While resting in the 10th spot (again!) for the infamous play-in at the moment, rarely do you see a team lowering the bar for itself. Subtraction by addition. So many guards, so little bigs. Superstar-less and All-Star-less again. One bad decision after another. The Bulls act like they’re allergic to aprons.
So that’s Anfernee Simons, Collin Sexton, Jaden Ivey, Josh Giddey, Matas Buzelis, Isaac Okoro, Tre Jones, Jalen Smith, Zach Collins, Yuki Kawamura, Ousmane Dieng, Guerschon Yabusele, Rob Dillingham, Leonard Miller and Mac McClung. And somehow Patrick Williams and Noa Essengue remained. (Insert shrug emoji here.)
What is coach Billy Donovan going to do with this roster that he didn’t with the rosters before this? What are AK and general manager Marc Eversley going to do to make better with this new “juggernaut” they created with seven new players that they couldn’t with the last? What is Michael Reinsdorf, as Lord Walder Frey, going to do to cover up the blood he is solely responsible for?
They just helped the Celtics, Pistons, Hornets and maybe the Knicks (who got Jose Alvarado in return for the Bulls trading Dalen Terry to New York) in the East. (And they damn sure helped the Timberwolves in the West, sending them Ayo Dosunmu.) These are teams they’re going to have to beat at some point to get to that place their mouths keep telling us they want to go. Years away from making the Finals.
Is it all a move to get Zion Williamson? Put themselves in a stronger position to maybe get Giannis Antetokounmpo over the summer? Fill the stadium seats on the regular for Ja Morant games? Or are the Bulls purposely trying to beat the Grizzlies and Kings to the title of “worst franchise in sports history” that the Clippers once held? Or, like they’ve been for the last six years and counting, is the answer somewhere in the middle?
Former Nuggets coach Michael Malone, whom Karnisovas worked with for five years in Denver, is big on “understanding the why” in life and in life in the NBA. As we sit through this latest activity by the Bulls in addition to their public responses to the new chaos they just caused, we still do not “understand the why.” We don’t even know if they understand their own why. We do understand this African American proverb via Cottage Grove, though: “For whatever reason this is going down, I ain’t gotta go down with it.”
With cap projection beginning at $166 million, the Bulls have somewhere in the neighborhood of $86 million in cap space to mess around with this summer. With about 400 second-round picks. (OK, 14. Same thing.) For what? For naught? What’s the why? Draft capital is only as good as those making the decisions.
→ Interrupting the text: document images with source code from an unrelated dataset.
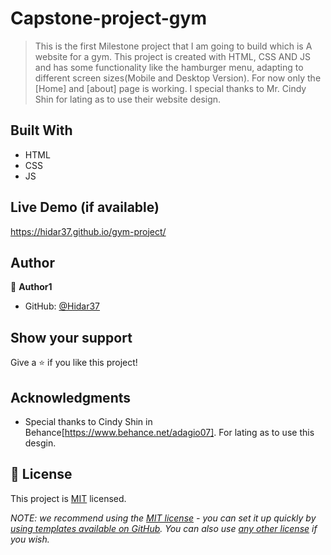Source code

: # Capstone-project-gym

> This is the first Milestone project that I am going to build which is A website for a gym. This project is created with HTML, CSS AND JS and has some functionality like the hamburger menu, adapting to different screen sizes(Mobile and Desktop Version). For now only the [Home] and [about] page is working. I special thanks to Mr. Cindy Shin for lating as to use their website design.

## Built With

- HTML
- CSS
- JS

## Live Demo (if available)

https://hidar37.github.io/gym-project/

## Author

👤 **Author1**

- GitHub: [@Hidar37](https://github.com/Hidar37)

## Show your support

Give a ⭐️ if you like this project!

## Acknowledgments

- Special thanks to Cindy Shin in Behance[https://www.behance.net/adagio07]. For lating as to use this desgin.

## 📝 License

This project is [MIT](./MIT.md) licensed.

_NOTE: we recommend using the [MIT license](https://choosealicense.com/licenses/mit/) - you can set it up quickly by [using templates available on GitHub](https://docs.github.com/en/communities/setting-up-your-project-for-healthy-contributions/adding-a-license-to-a-repository). You can also use [any other license](https://choosealicense.com/licenses/) if you wish._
No player available in free agency is going to put the Bulls over the hill they’ve let the franchise die on. The front office’s “clean house” screams keep getting louder by the hour. The one question that overrides all of the questions asked in this column is: What now becomes the Bulls’ identity? Not in the form of a player, not in style of play, but in the form of a composite of a team, in the functionality and aptitude as an organization.
The Painful Era is over. Enter the numbness. The don’t care anymore. The End game. With these latest moves seeming like the culmination of their six-year plan, betrayal becomes us.